Multiple intersections of space-time anisotropic Gaussian fields

Let X = {X(t) ∈ ℝ^d, t ∈ℝ^N} be a centered space-time anisotropic Gaussian field with indices H = (H₁, ⋯, H_N) ∈ (0, 1)^N, where the components X_i (i = 1, ⋯, d) of X are independent, and the canonical metric \(\sqrt {{{\mathbb{E}({X_i}(t) - {X_i}(s))}^2}} \,(i = 1, \cdots ,d)\) is commensurate with \({\gamma ^{{\alpha _i}}}(\sum\limits_{j = 1}^N {|{t_j} - {s_j}{|^{{H_j}}})} \) for s = (s₁, ⋯, s_N), t = (t₁, ⋯, t_N) ∈ ℝ^N, α_i ∈ (0, 1], and with the continuous function γ(·) satisfying certain conditions.
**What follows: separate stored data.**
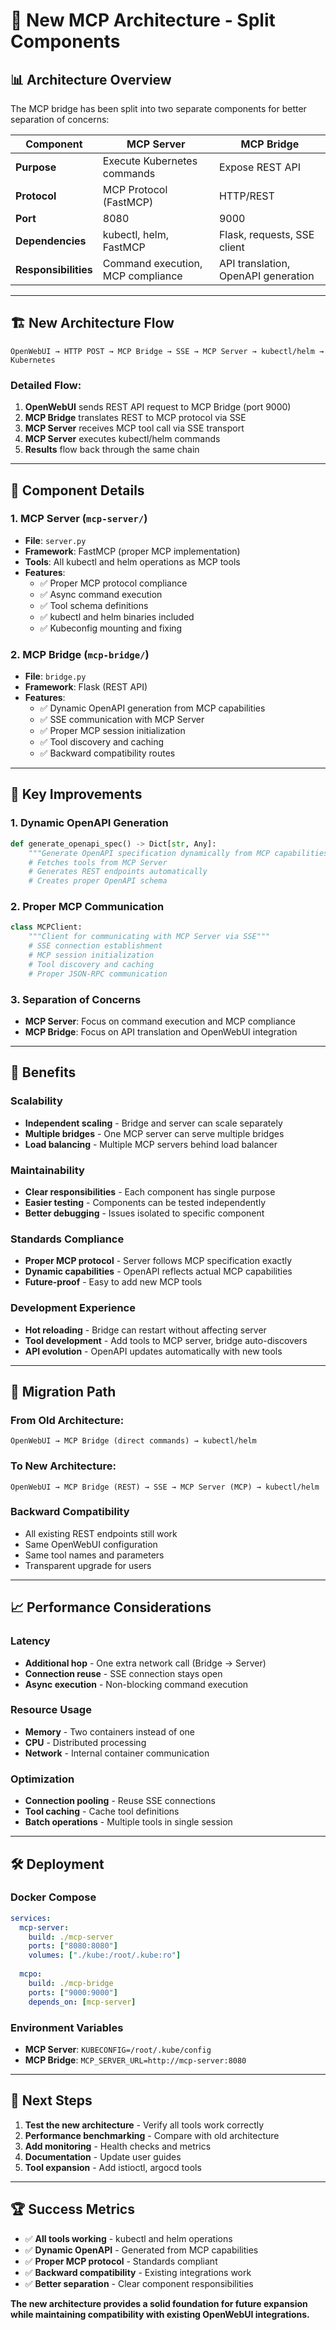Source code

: # 🔄 **New MCP Architecture - Split Components**

## 📊 **Architecture Overview**

The MCP bridge has been split into two separate components for better separation of concerns:

| Component | **MCP Server** | **MCP Bridge** |
|-----------|----------------|----------------|
| **Purpose** | Execute Kubernetes commands | Expose REST API |
| **Protocol** | MCP Protocol (FastMCP) | HTTP/REST |
| **Port** | 8080 | 9000 |
| **Dependencies** | kubectl, helm, FastMCP | Flask, requests, SSE client |
| **Responsibilities** | Command execution, MCP compliance | API translation, OpenAPI generation |

---

## 🏗️ **New Architecture Flow**

```
OpenWebUI → HTTP POST → MCP Bridge → SSE → MCP Server → kubectl/helm → Kubernetes
```

### **Detailed Flow:**
1. **OpenWebUI** sends REST API request to MCP Bridge (port 9000)
2. **MCP Bridge** translates REST to MCP protocol via SSE
3. **MCP Server** receives MCP tool call via SSE transport
4. **MCP Server** executes kubectl/helm commands
5. **Results** flow back through the same chain

---

## 📁 **Component Details**

### **1. MCP Server (`mcp-server/`)**
- **File**: `server.py`
- **Framework**: FastMCP (proper MCP implementation)
- **Tools**: All kubectl and helm operations as MCP tools
- **Features**:
  - ✅ Proper MCP protocol compliance
  - ✅ Async command execution
  - ✅ Tool schema definitions
  - ✅ kubectl and helm binaries included
  - ✅ Kubeconfig mounting and fixing

### **2. MCP Bridge (`mcp-bridge/`)**
- **File**: `bridge.py`
- **Framework**: Flask (REST API)
- **Features**:
  - ✅ Dynamic OpenAPI generation from MCP capabilities
  - ✅ SSE communication with MCP Server
  - ✅ Proper MCP session initialization
  - ✅ Tool discovery and caching
  - ✅ Backward compatibility routes

---

## 🔧 **Key Improvements**

### **1. Dynamic OpenAPI Generation**
```python
def generate_openapi_spec() -> Dict[str, Any]:
    """Generate OpenAPI specification dynamically from MCP capabilities"""
    # Fetches tools from MCP Server
    # Generates REST endpoints automatically
    # Creates proper OpenAPI schema
```

### **2. Proper MCP Communication**
```python
class MCPClient:
    """Client for communicating with MCP Server via SSE"""
    # SSE connection establishment
    # MCP session initialization
    # Tool discovery and caching
    # Proper JSON-RPC communication
```

### **3. Separation of Concerns**
- **MCP Server**: Focus on command execution and MCP compliance
- **MCP Bridge**: Focus on API translation and OpenWebUI integration

---

## 🚀 **Benefits**

### **Scalability**
- **Independent scaling** - Bridge and server can scale separately
- **Multiple bridges** - One MCP server can serve multiple bridges
- **Load balancing** - Multiple MCP servers behind load balancer

### **Maintainability**
- **Clear responsibilities** - Each component has single purpose
- **Easier testing** - Components can be tested independently
- **Better debugging** - Issues isolated to specific component

### **Standards Compliance**
- **Proper MCP protocol** - Server follows MCP specification exactly
- **Dynamic capabilities** - OpenAPI reflects actual MCP capabilities
- **Future-proof** - Easy to add new MCP tools

### **Development Experience**
- **Hot reloading** - Bridge can restart without affecting server
- **Tool development** - Add tools to MCP server, bridge auto-discovers
- **API evolution** - OpenAPI updates automatically with new tools

---

## 🔄 **Migration Path**

### **From Old Architecture:**
```
OpenWebUI → MCP Bridge (direct commands) → kubectl/helm
```

### **To New Architecture:**
```
OpenWebUI → MCP Bridge (REST) → SSE → MCP Server (MCP) → kubectl/helm
```

### **Backward Compatibility**
- All existing REST endpoints still work
- Same OpenWebUI configuration
- Same tool names and parameters
- Transparent upgrade for users

---

## 📈 **Performance Considerations**

### **Latency**
- **Additional hop** - One extra network call (Bridge → Server)
- **Connection reuse** - SSE connection stays open
- **Async execution** - Non-blocking command execution

### **Resource Usage**
- **Memory** - Two containers instead of one
- **CPU** - Distributed processing
- **Network** - Internal container communication

### **Optimization**
- **Connection pooling** - Reuse SSE connections
- **Tool caching** - Cache tool definitions
- **Batch operations** - Multiple tools in single session

---

## 🛠️ **Deployment**

### **Docker Compose**
```yaml
services:
  mcp-server:
    build: ./mcp-server
    ports: ["8080:8080"]
    volumes: ["./kube:/root/.kube:ro"]
    
  mcpo:
    build: ./mcp-bridge
    ports: ["9000:9000"]
    depends_on: [mcp-server]
```

### **Environment Variables**
- **MCP Server**: `KUBECONFIG=/root/.kube/config`
- **MCP Bridge**: `MCP_SERVER_URL=http://mcp-server:8080`

---

## 🎯 **Next Steps**

1. **Test the new architecture** - Verify all tools work correctly
2. **Performance benchmarking** - Compare with old architecture
3. **Add monitoring** - Health checks and metrics
4. **Documentation** - Update user guides
5. **Tool expansion** - Add istioctl, argocd tools

---

## 🏆 **Success Metrics**

- ✅ **All tools working** - kubectl and helm operations
- ✅ **Dynamic OpenAPI** - Generated from MCP capabilities
- ✅ **Proper MCP protocol** - Standards compliant
- ✅ **Backward compatibility** - Existing integrations work
- ✅ **Better separation** - Clear component responsibilities

**The new architecture provides a solid foundation for future expansion while maintaining compatibility with existing OpenWebUI integrations.**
First, the upper and lower bounds of the hitting probabilities of X can be derived from the corresponding generalized Hausdorff measure and capacity, which are based on the kernel functions depending explicitly on γ (·). Furthermore, the multiple intersections of the sample paths of two independent centered space-time anisotropic Gaussian fields with different distributions are considered. Our results extend the corresponding results for anisotropic Gaussian fields to a large class of space-time anisotropic Gaussian fields.